"Moi je suis conseillère communale depuis 2006, à Bruxelles-Ville, qui est la plus grande municipalité du pays. Donc, je suis une femme politique et je suis aussi une servante de Dieu. Je suis chrétienne. Je sers Dieu depuis mon enfance. Dans la chorale, je chante, je dirige aussi." Voilà comment se présente Lydia Mutyebele, toute nouvelle échevine bruxelloise, le 13 septembre dernier, dans une vidéo pour la chaîne Youtube "The Prophetic Lady TV".
A cette période, les discussions politiques fédérales sont encore dans l’impasse, le nouveau gouvernement n’est pas encore en place, Karine Lalieux (PS) n’a pas encore été désignée ministre. Mais depuis ce jeudi, c’est fait. Place au jeu de chaises musicales politiques à la Ville de Bruxelles. Karine Lalieux est remplacée au poste de présidente du CPAS par Khalid Zian et ce dernier est remplacé par Lydia Mutyebele à l’échevinat du Logement, du patrimoine et d’égalité des chances. Lors des communales de 2018, Lydia Mutyebele avait récolté 891 voix. Un score, le 14e de la liste PS, qui n’est pas le plus significatif en termes de poids électoral. Mais voilà, c’est Lydia Mutyebele qui a été choisie par les instances PS locales.
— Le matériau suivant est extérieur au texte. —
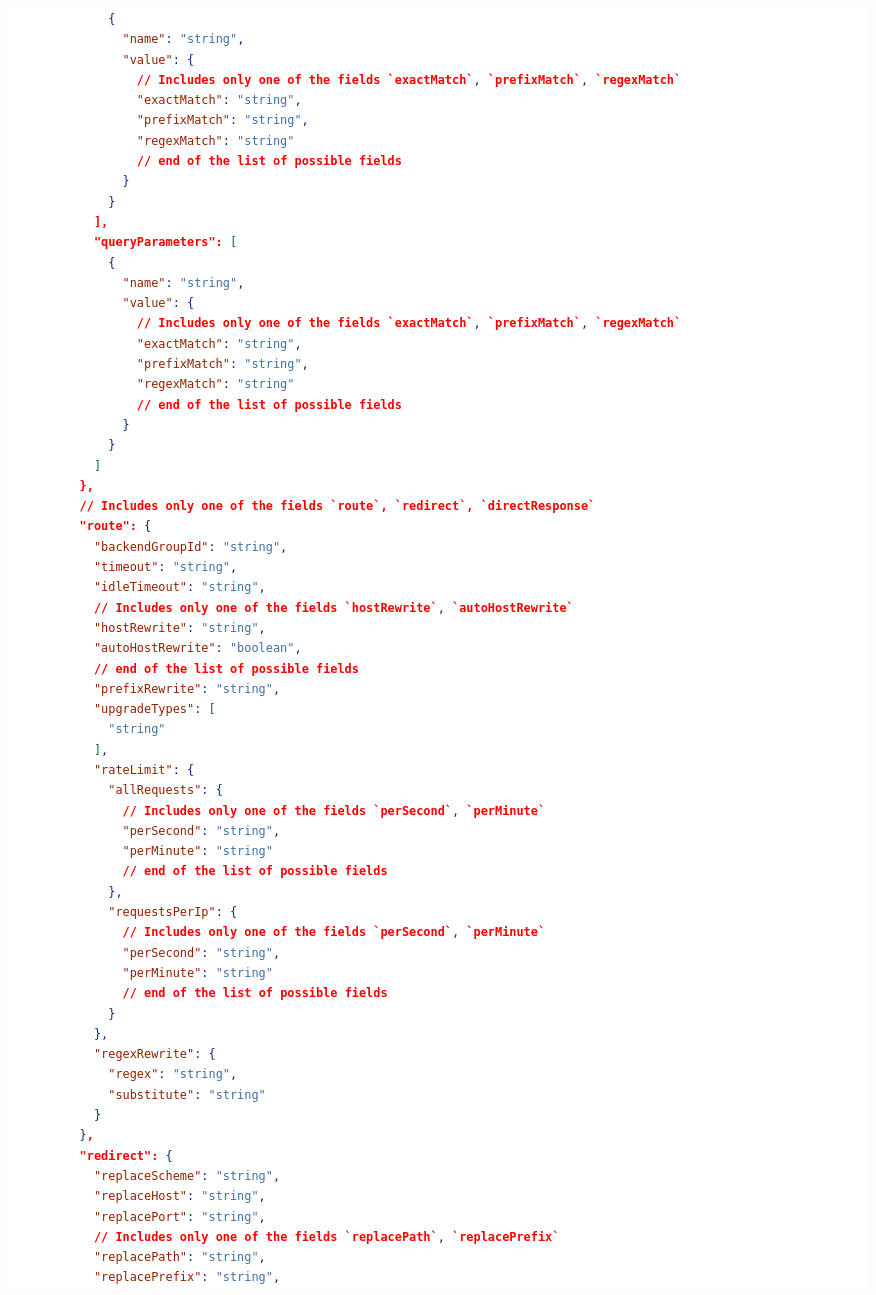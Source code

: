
 ```json
              {
                "name": "string",
                "value": {
                  // Includes only one of the fields `exactMatch`, `prefixMatch`, `regexMatch`
                  "exactMatch": "string",
                  "prefixMatch": "string",
                  "regexMatch": "string"
                  // end of the list of possible fields
                }
              }
            ],
            "queryParameters": [
              {
                "name": "string",
                "value": {
                  // Includes only one of the fields `exactMatch`, `prefixMatch`, `regexMatch`
                  "exactMatch": "string",
                  "prefixMatch": "string",
                  "regexMatch": "string"
                  // end of the list of possible fields
                }
              }
            ]
          },
          // Includes only one of the fields `route`, `redirect`, `directResponse`
          "route": {
            "backendGroupId": "string",
            "timeout": "string",
            "idleTimeout": "string",
            // Includes only one of the fields `hostRewrite`, `autoHostRewrite`
            "hostRewrite": "string",
            "autoHostRewrite": "boolean",
            // end of the list of possible fields
            "prefixRewrite": "string",
            "upgradeTypes": [
              "string"
            ],
            "rateLimit": {
              "allRequests": {
                // Includes only one of the fields `perSecond`, `perMinute`
                "perSecond": "string",
                "perMinute": "string"
                // end of the list of possible fields
              },
              "requestsPerIp": {
                // Includes only one of the fields `perSecond`, `perMinute`
                "perSecond": "string",
                "perMinute": "string"
                // end of the list of possible fields
              }
            },
            "regexRewrite": {
              "regex": "string",
              "substitute": "string"
            }
          },
          "redirect": {
            "replaceScheme": "string",
            "replaceHost": "string",
            "replacePort": "string",
            // Includes only one of the fields `replacePath`, `replacePrefix`
            "replacePath": "string",
            "replacePrefix": "string",
```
Martin Mutyebele, figure des églises pentecôtistes
Mais qui est Lydia Mutyebele ? C’est la fille de Martin Mutyebele, pasteur chrétien pentecôtiste, figure des églises africaines en Belgique et de la diaspora congolaise. En 1985, cet ingénieur civil fonde La Nouvelle Jérusalem sur les bases de l’Assemblée africaine de Bruxelles, émanation chez nous de la Church of God américaine.
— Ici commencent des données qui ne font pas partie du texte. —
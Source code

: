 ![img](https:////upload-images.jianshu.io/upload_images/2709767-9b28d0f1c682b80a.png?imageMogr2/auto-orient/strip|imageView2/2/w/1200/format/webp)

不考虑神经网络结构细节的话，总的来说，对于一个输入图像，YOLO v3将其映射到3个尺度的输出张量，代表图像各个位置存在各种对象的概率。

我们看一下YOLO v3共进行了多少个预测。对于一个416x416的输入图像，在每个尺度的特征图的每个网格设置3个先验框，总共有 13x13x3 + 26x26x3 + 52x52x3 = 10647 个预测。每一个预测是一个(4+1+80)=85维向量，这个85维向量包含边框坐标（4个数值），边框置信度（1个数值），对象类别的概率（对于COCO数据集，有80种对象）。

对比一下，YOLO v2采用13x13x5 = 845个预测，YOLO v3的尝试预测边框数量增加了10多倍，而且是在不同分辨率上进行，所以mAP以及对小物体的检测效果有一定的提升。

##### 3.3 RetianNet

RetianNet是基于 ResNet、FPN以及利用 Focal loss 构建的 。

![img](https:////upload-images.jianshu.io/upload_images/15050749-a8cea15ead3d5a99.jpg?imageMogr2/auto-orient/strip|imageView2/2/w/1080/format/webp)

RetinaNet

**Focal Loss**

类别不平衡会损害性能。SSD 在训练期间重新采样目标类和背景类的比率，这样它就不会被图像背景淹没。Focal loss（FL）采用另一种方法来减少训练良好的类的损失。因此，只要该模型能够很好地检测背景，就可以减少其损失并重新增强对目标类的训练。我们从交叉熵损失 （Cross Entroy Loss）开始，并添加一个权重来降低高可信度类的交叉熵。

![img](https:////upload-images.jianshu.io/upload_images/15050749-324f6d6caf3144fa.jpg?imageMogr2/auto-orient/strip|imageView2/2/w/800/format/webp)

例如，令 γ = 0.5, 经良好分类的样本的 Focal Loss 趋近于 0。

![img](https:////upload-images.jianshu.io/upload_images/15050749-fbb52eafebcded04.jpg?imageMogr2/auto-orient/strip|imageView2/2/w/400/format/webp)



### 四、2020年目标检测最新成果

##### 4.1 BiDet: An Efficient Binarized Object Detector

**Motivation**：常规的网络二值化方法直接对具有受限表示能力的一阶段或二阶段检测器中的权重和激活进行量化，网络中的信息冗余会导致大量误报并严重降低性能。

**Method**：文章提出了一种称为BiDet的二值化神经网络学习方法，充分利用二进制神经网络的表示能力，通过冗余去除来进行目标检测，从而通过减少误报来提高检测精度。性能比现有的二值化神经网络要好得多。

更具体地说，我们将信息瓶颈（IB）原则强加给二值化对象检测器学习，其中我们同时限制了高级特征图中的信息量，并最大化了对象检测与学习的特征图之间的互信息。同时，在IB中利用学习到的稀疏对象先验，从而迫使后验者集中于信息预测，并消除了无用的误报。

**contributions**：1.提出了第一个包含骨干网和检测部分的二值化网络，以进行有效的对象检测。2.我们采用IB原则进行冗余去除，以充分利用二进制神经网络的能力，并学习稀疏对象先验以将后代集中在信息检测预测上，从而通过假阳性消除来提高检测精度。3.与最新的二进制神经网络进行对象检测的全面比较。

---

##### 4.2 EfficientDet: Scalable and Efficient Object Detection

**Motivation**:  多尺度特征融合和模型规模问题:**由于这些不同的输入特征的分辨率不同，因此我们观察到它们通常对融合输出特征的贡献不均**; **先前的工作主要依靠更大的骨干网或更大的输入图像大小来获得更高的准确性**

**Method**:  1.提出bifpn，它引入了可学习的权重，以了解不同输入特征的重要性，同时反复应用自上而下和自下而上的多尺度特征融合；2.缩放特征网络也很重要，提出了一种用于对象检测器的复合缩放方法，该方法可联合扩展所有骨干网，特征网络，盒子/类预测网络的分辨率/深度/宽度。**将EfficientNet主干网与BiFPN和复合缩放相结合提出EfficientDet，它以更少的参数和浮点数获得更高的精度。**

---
La Nouvelle Jérusalem va grandir considérablement et compter des milliers de fidèles. "L’église-mère se situe à Bruxelles. L’église La Nouvelle Jérusalem a donné naissance à une trentaine d’églises réparties essentiellement sur tout le territoire belge, mais aussi en Allemagne, en France, en Russie, aux États-unis et en République démocratique du Congo", indique le site officiel.
Décédé en août 2019, celui-ci a eu six enfants avec Rosiane Ngoi dont Lydia. Née en 1978 à Lubumbashi, Lydia effectue des études de droits à l’ULB assorties d’un diplôme en droit international. Inscrite au barreau de Bruxelles, elle travaille chez Avocats sans frontières et dans une ASBL de lutte contre les mutilations génitales. Puis, au milieu des années 2000, elle rejoint des cabinets politiques, dont celui de l’échevin Georges Dallemagne puis de Bertin Mampaka (depuis passé au MR). Car à l’époque, Lidya Mutyebelle est cdH. Ses inspirations d’alors se nomment Bertin Mampaka qui fréquente la même église et la présidente et cheffe de file du cdH à Bruxelles, Joëlle Milquet.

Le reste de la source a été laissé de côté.